So this is a result which I think is true but have yet to find a quick proof for.
Say $M$ is a monoid which is left cancellative ($xy=xz\Rightarrow y=z$) and admits left common multiples ($\forall y,z \exists w,x \,(wy=xz)$). Is it then true that $M$ is right cancellative? If not, can you provide an explicit counterexample? Thanks!
On
Consider the monoid of one-to-one functions from the set $\mathbb N$ of natural numbers into (not necessarily onto) itself. The monoid operation is composition, and my notational convention is that $xy$ means first apply $y$ and then apply $x$. This is left cancellative because the functions are one-to-one. To prove the existence of left common multiples, I'll prove a little more, namely that, for any $z$, there exists $x$ such that $xz$ is the function $n\mapsto2n$. Given $z$, it's easy to define such an $x$: On the range of $z$, it's defined (as it must be) by $x(z(n))=2n$; off the range of $z$, it maps everything in a one-to-one way into the set of odd numbers. Applying this construction to $z$ and also to a given $y$, we get the $x$ and $w$ needed for the left common multiples property.
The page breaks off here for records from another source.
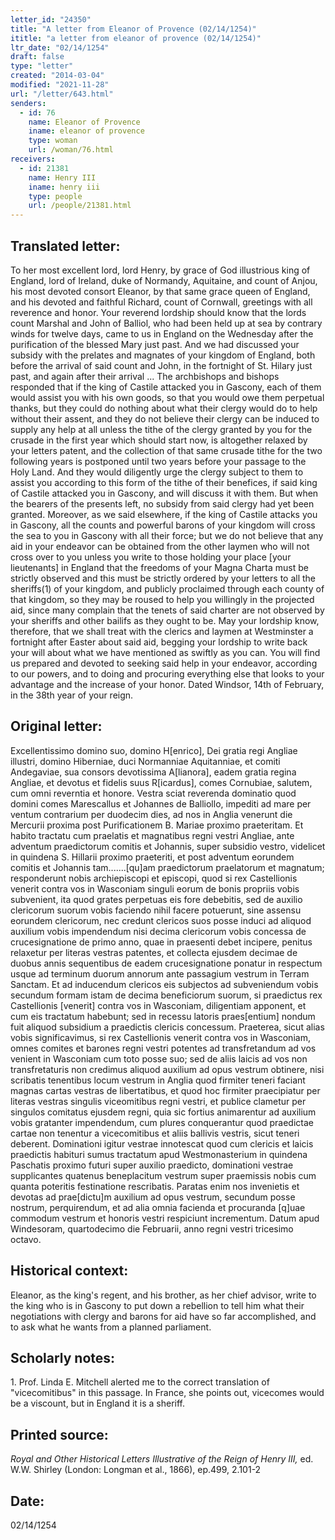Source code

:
 ```yaml
---
letter_id: "24350"
title: "A letter from Eleanor of Provence (02/14/1254)"
ititle: "a letter from eleanor of provence (02/14/1254)"
ltr_date: "02/14/1254"
draft: false
type: "letter"
created: "2014-03-04"
modified: "2021-11-28"
url: "/letter/643.html"
senders:
  - id: 76
    name: Eleanor of Provence
    iname: eleanor of provence
    type: woman
    url: /woman/76.html
receivers:
  - id: 21381
    name: Henry III
    iname: henry iii
    type: people
    url: /people/21381.html
---
```

<h2> Translated letter:</h2>To her most excellent lord, lord Henry, by grace of God illustrious king of England, lord of Ireland, duke of Normandy, Aquitaine, and count of Anjou, his most devoted consort Eleanor, by that same grace queen of England, and his devoted and faithful Richard, count of Cornwall, greetings with all reverence and honor.
Your reverend lordship should know that the lords count Marshal and John of Balliol, who had been held up at sea by contrary winds for twelve days, came to us in England on the Wednesday after the purification of the blessed Mary just past.  And we had discussed your subsidy with the prelates and magnates of your kingdom of England, both before the arrival of said count and John, in the fortnight of St. Hilary just past, and again after their arrival ...  The archbishops and bishops responded that if the king of Castile attacked you in Gascony, each of them would assist you with his own goods, so that you would owe them perpetual thanks, but they could do nothing about what their clergy would do to help without their assent, and they do not believe their clergy can be induced to supply any help at all unless the tithe of the clergy granted by you for the crusade in the first year which should start now, is altogether relaxed by your letters patent, and the collection of that same crusade tithe for the two following years is postponed until two years before your passage to the Holy Land.  And they would diligently urge the clergy subject to them to assist you according to this form of the tithe of their benefices, if said king of Castile attacked you in Gascony, and will discuss it with them.  But when the bearers of the presents left, no subsidy from said clergy had yet been granted.
Moreover, as we said elsewhere, if the king of Castile attacks you in Gascony, all the counts and powerful barons of your kingdom will cross the sea to you in Gascony with all their force; but we do not believe that any aid in your endeavor can be obtained from the other laymen who will not cross over to you unless you write to those holding your place [your lieutenants] in England that the freedoms of your Magna Charta must be strictly observed and this must be strictly ordered by your letters to all the sheriffs(1) of your kingdom, and publicly proclaimed through each county of that kingdom, so they may be roused to help you willingly in the projected aid, since many complain that the tenets of said charter are not observed by your sheriffs and other bailifs as they ought to be.
May your lordship know, therefore, that we shall treat with the clerics and laymen at Westminster a fortnight after Easter about said aid, begging your lordship to write back your will about what we have mentioned as swiftly as you can.  You will find us prepared and devoted to seeking said help in your endeavor, according to our powers, and to doing and procuring everything else that looks to your advantage and the increase of your honor.
Dated Windsor, 14th of February, in the 38th year of your reign.
<h2 class="mt-4"> Original letter:</h2>Excellentissimo domino suo, domino H[enrico], Dei gratia regi Angliae illustri, domino Hiberniae, duci Normanniae Aquitanniae, et comiti Andegaviae, sua consors devotissima A[lianora], eadem gratia regina Angliae, et devotus et fidelis suus R[icardus], comes Cornubiae, salutem, cum omni reverntia et honore.
Vestra sciat reverenda dominatio quod domini comes Marescallus et Johannes de Balliollo, impediti ad mare per ventum contrarium per duodecim dies, ad nos in Anglia venerunt die Mercurii proxima post Purificationem B. Mariae proximo praeteritam. Et habito tractatu cum praelatis et magnatibus regni vestri Angliae, ante adventum praedictorum comitis et Johannis, super subsidio vestro, videlicet in quindena S. Hillarii proximo praeteriti, et post adventum eorundem comitis et Johannis tam.......[qu]am praedictorum praelatorum et magnatum; responderunt nobis archiepiscopi et episcopi, quod si rex Castellionis venerit contra vos in Wasconiam singuli eorum de bonis propriis vobis subvenient, ita quod grates perpetuas eis fore debebitis, sed de auxilio clericorum suorum vobis faciendo nihil facere potuerunt, sine assensu eorundem clericorum, nec credunt clericos suos posse induci ad aliquod auxilium vobis impendendum nisi decima clericorum vobis concessa de crucesignatione de primo anno, quae in praesenti debet incipere, penitus relaxetur per literas vestras patentes, et collecta ejusdem decimae de duobus annis sequentibus de eadem crucesignatione ponatur in respectum usque ad terminum duorum annorum ante passagium vestrum in Terram Sanctam. Et ad inducendum clericos eis subjectos ad subveniendum vobis secundum formam istam de decima beneficiorum suorum, si praedictus rex Castellionis [venerit] contra vos in Wasconiam, diligentiam apponent, et cum eis tractatum habebunt; sed in recessu latoris praes[entium] nondum fuit aliquod subsidium a praedictis clericis concessum.
Praeterea, sicut alias vobis significavimus, si rex Castellionis venerit contra vos in Wasconiam, omnes comites et barones regni vestri potentes ad transfretandum ad vos venient in Wasconiam cum toto posse suo; sed de aliis laicis ad vos non transfretaturis non credimus aliquod auxilium ad opus vestrum obtinere, nisi scribatis tenentibus locum vestrum in Anglia quod firmiter teneri faciant magnas cartas vestras de libertatibus, et quod hoc firmiter praecipiatur per literas vestras singulis viceomitibus regni vestri, et publice clametur per singulos comitatus ejusdem regni, quia sic fortius animarentur ad auxilium vobis gratanter impendendum, cum plures conquerantur quod praedictae cartae non tenentur a vicecomitibus et aliis ballivis vestris, sicut teneri deberent.
Dominationi igitur vestrae innotescat quod cum clericis et laicis praedictis habituri sumus tractatum apud Westmonasterium in quindena Paschatis proximo futuri super auxilio praedicto, dominationi vestrae supplicantes quatenus beneplacitum vestrum super praemissis nobis cum quanta poteritis festinatione rescribatis. Paratas enim nos invenietis et devotas ad prae[dictu]m auxilium ad opus vestrum, secundum posse nostrum, perquirendum, et ad alia omnia facienda et procuranda [q]uae commodum vestrum et honoris vestri respiciunt incrementum.
Datum apud Windesoram, quartodecimo die Februarii, anno regni vestri tricesimo octavo.
<h2 class="mt-4"> Historical context:</h2>Eleanor, as the king's regent, and his brother, as her chief advisor, write to the king who is in Gascony to put down a rebellion to tell him what their negotiations with clergy and barons for aid have so far accomplished, and to ask what he wants from a planned parliament.
<h2 class="mt-4"> Scholarly notes:</h2>1. Prof. Linda E. Mitchell alerted me to the correct translation of "vicecomitibus" in this passage.  In France, she points out, vicecomes would be a viscount, but in England it is a sheriff.
<h2 class="mt-4"> Printed source:</h2><p><em>Royal and Other Historical Letters Illustrative of the Reign of Henry III,</em> ed. W.W. Shirley (London: Longman et al., 1866), ep.499, 2.101-2</p><h2 class="mt-4"> Date:</h2>02/14/1254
But right cancellation fails, because our maps need not be onto $\mathbb N$. Given any non-surjective $z$ in our monoid, we can construct $x$ as above and then, as the complement of the range of $z$ isn't empty, construct a different $x'$ that differs from $x$ at a point not in the range of $z$ but has $x'z=xz$.
For a countable example, just cut down to the set of arithmetically definable elements of this monoid. (By "arithmetically definable", I mean definable in first-order logic with symbols for addition and multiplication and with variables ranging over $\mathbb N$. The point is that all the constructions used above can easily be done definably.)
If your monoid $M$ is right cancellative, then it embeds into a group [A. H. Clifford, G. B. Preston, The algebraic theory of semigroups, Theorem 1.23 (Ore theorem)]. On another hand there are left cancellative semigroups with left common multiples which do not embed into a group. For example Baer--Levi semigroups [A. H. Clifford, G. B. Preston, Theorem 8.2] are right cancellative with right common multiples and they do not embed into groups. So a semigroups, antiisomorphic to Baer--Levi semigroups, are desired counterexamples.